Why is this robust left IPL activation during tool use pantomime in healthy participants not reflected in a clear cut relation between parietal lesions and pantomime dysfunction? Goldenberg (2009) suggests that the unusual position and awkward visual and spatial context of the participant during imaging studies may give rise to additional spatial demands that induce this parietal activation. It can be argued that this possible confound would not hold for planned or imagined pantomimes, and that the latter tasks nevertheless reveal significant left IPL activity. An alternative explanation may be that a left parietal lesion often does not suffice to elicit deficient pantomiming. Although the left PPC may be involved in the initiation and control of motor schemata for pantomiming the use of familiar objects, the existence of multiple and potentially redundant left parietal foci, and the modulation of right parietal regions during the pantomiming of familiar and unfamiliar tools hints at the availability of compensatory mechanisms (Vingerhoets et al., 2011). Additional frontal or white matter damage may be required to disrupt the execution of the (sub-optimal) pantomime plan.

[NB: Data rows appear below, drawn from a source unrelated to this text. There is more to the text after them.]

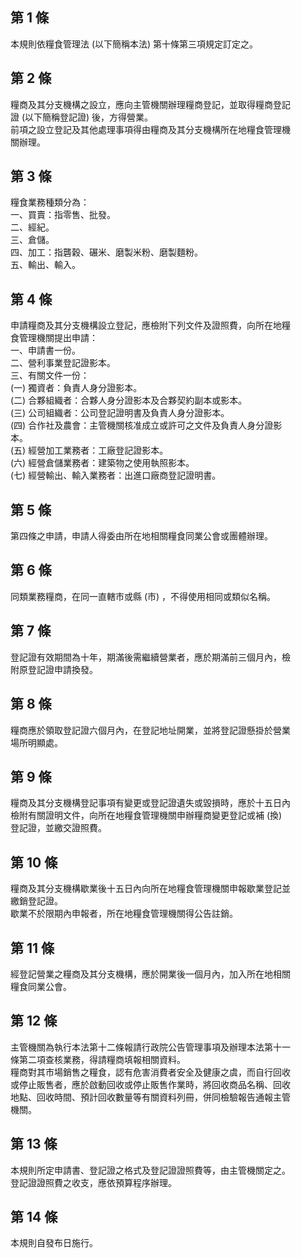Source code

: 第 1 條
-------
本規則依糧食管理法 (以下簡稱本法) 第十條第三項規定訂定之。

第 2 條
-------
糧商及其分支機構之設立，應向主管機關辦理糧商登記，並取得糧商登記  
證 (以下簡稱登記證) 後，方得營業。  
前項之設立登記及其他處理事項得由糧商及其分支機構所在地糧食管理機  
關辦理。

第 3 條
-------
糧食業務種類分為：  
一、買賣：指零售、批發。  
二、經紀。  
三、倉儲。  
四、加工：指礱穀、碾米、磨製米粉、磨製麵粉。  
五、輸出、輸入。

第 4 條
-------
申請糧商及其分支機構設立登記，應檢附下列文件及證照費，向所在地糧  
食管理機關提出申請：  
一、申請書一份。  
二、營利事業登記證影本。  
三、有關文件一份：  
 (一) 獨資者：負責人身分證影本。  
 (二) 合夥組織者：合夥人身分證影本及合夥契約副本或影本。  
 (三) 公司組織者：公司登記證明書及負責人身分證影本。  
 (四) 合作社及農會：主管機關核准成立或許可之文件及負責人身分證影  
      本。  
 (五) 經營加工業務者：工廠登記證影本。  
 (六) 經營倉儲業務者：建築物之使用執照影本。  
 (七) 經營輸出、輸入業務者：出進口廠商登記證明書。

第 5 條
-------
第四條之申請，申請人得委由所在地相關糧食同業公會或團體辦理。

第 6 條
-------
同類業務糧商，在同一直轄市或縣 (市) ，不得使用相同或類似名稱。

第 7 條
-------
登記證有效期間為十年，期滿後需繼續營業者，應於期滿前三個月內，檢  
附原登記證申請換發。

第 8 條
-------
糧商應於領取登記證六個月內，在登記地址開業，並將登記證懸掛於營業  
場所明顯處。

第 9 條
-------
糧商及其分支機構登記事項有變更或登記證遺失或毀損時，應於十五日內  
檢附有關證明文件，向所在地糧食管理機關申辦糧商變更登記或補 (換)  
登記證，並繳交證照費。

第 10 條
--------
糧商及其分支機構歇業後十五日內向所在地糧食管理機關申報歇業登記並  
繳銷登記證。  
歇業不於限期內申報者，所在地糧食管理機關得公告註銷。

第 11 條
--------
經登記營業之糧商及其分支機構，應於開業後一個月內，加入所在地相關  
糧食同業公會。

第 12 條
--------
主管機關為執行本法第十二條報請行政院公告管理事項及辦理本法第十一  
條第二項查核業務，得請糧商填報相關資料。  
糧商對其市場銷售之糧食，認有危害消費者安全及健康之虞，而自行回收  
或停止販售者，應於啟動回收或停止販售作業時，將回收商品名稱、回收  
地點、回收時間、預計回收數量等有關資料列冊，併同檢驗報告通報主管  
機關。

第 13 條
--------
本規則所定申請書、登記證之格式及登記證證照費等，由主管機關定之。  
登記證證照費之收支，應依預算程序辦理。

第 14 條
--------
本規則自發布日施行。

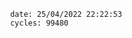 

                date: 25/04/2022 22:22:53
                cycles: 99480

                         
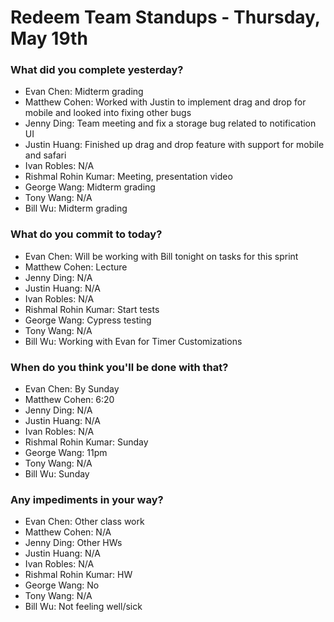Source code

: # Redeem Team Standups - Thursday, May 19th

### What did you complete yesterday?
- Evan Chen: Midterm grading
- Matthew Cohen: Worked with Justin to implement drag and drop for mobile and looked into fixing other bugs
- Jenny Ding: Team meeting and fix a storage bug related to notification UI
- Justin Huang: Finished up drag and drop feature with support for mobile and safari
- Ivan Robles: N/A
- Rishmal Rohin Kumar: Meeting, presentation video
- George Wang: Midterm grading
- Tony Wang: N/A
- Bill Wu: Midterm grading

### What do you commit to today?
- Evan Chen: Will be working with Bill tonight on tasks for this sprint
- Matthew Cohen: Lecture
- Jenny Ding: N/A
- Justin Huang: N/A
- Ivan Robles: N/A
- Rishmal Rohin Kumar: Start tests
- George Wang: Cypress testing
- Tony Wang: N/A
- Bill Wu: Working with Evan for Timer Customizations

### When do you think you'll be done with that?
- Evan Chen: By Sunday
- Matthew Cohen: 6:20
- Jenny Ding: N/A
- Justin Huang: N/A
- Ivan Robles: N/A
- Rishmal Rohin Kumar: Sunday
- George Wang: 11pm
- Tony Wang: N/A
- Bill Wu: Sunday

### Any impediments in your way?
- Evan Chen: Other class work
- Matthew Cohen: N/A
- Jenny Ding: Other HWs
- Justin Huang: N/A
- Ivan Robles: N/A
- Rishmal Rohin Kumar: HW
- George Wang: No
- Tony Wang: N/A
- Bill Wu: Not feeling well/sick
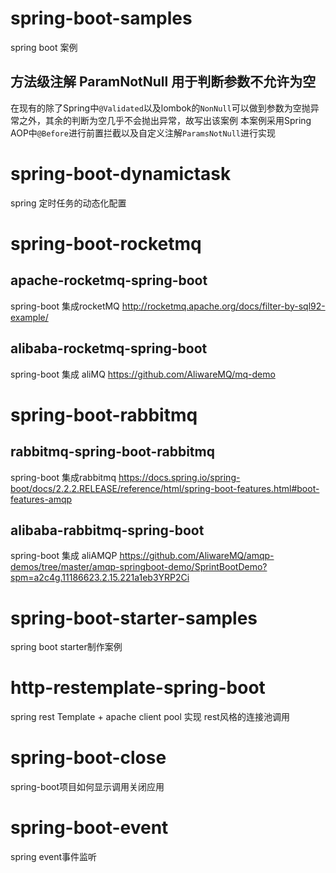 # spring-boot-samples
spring boot 案例
## 方法级注解 ParamNotNull 用于判断参数不允许为空
在现有的除了Spring中`@Validated`以及lombok的`NonNull`可以做到参数为空抛异常之外，其余的判断为空几乎不会抛出异常，故写出该案例
本案例采用Spring AOP中`@Before`进行前置拦截以及自定义注解`ParamsNotNull`进行实现
# spring-boot-dynamictask
spring 定时任务的动态化配置
# spring-boot-rocketmq
 ## apache-rocketmq-spring-boot
  spring-boot 集成rocketMQ <http://rocketmq.apache.org/docs/filter-by-sql92-example/>
 ## alibaba-rocketmq-spring-boot
 spring-boot 集成 aliMQ <https://github.com/AliwareMQ/mq-demo>
# spring-boot-rabbitmq
 ## rabbitmq-spring-boot-rabbitmq
  spring-boot 集成rabbitmq <https://docs.spring.io/spring-boot/docs/2.2.2.RELEASE/reference/html/spring-boot-features.html#boot-features-amqp>
 ## alibaba-rabbitmq-spring-boot
 spring-boot 集成 aliAMQP <https://github.com/AliwareMQ/amqp-demos/tree/master/amqp-springboot-demo/SprintBootDemo?spm=a2c4g.11186623.2.15.221a1eb3YRP2Ci>
# spring-boot-starter-samples
spring boot starter制作案例
# http-restemplate-spring-boot
 spring rest Template + apache client pool 实现 rest风格的连接池调用
# spring-boot-close 
 spring-boot项目如何显示调用关闭应用
# spring-boot-event
 spring event事件监听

Imagined use of objects and tools

Imagined tool use is a strategy used in some neuroimaging studies to avoid possible noise of overt movements in the magnet or to explore the neural correlates of mental imagery. The drawback of imagined gestures is of course a lack of performance and compliance data, although the temporal coupling between imagined and executed movements can be used for a timed estimation of the imagery performance (Vingerhoets et al., 2009a). In addition, it is unclear how “imagined tool use” differs from “planned pantomime,” an approach that introduces a delay period between stimulus presentation and the execution command (Johnson-Frey et al., 2005; Kroliczak and Frey, 2009). During the delay period participants are required to prepare the instructed gesture, but it is unclear whether this required keeping the task active in working memory or to imagine its execution. Here, I will focus on studies that explicitly requested imagined tool use.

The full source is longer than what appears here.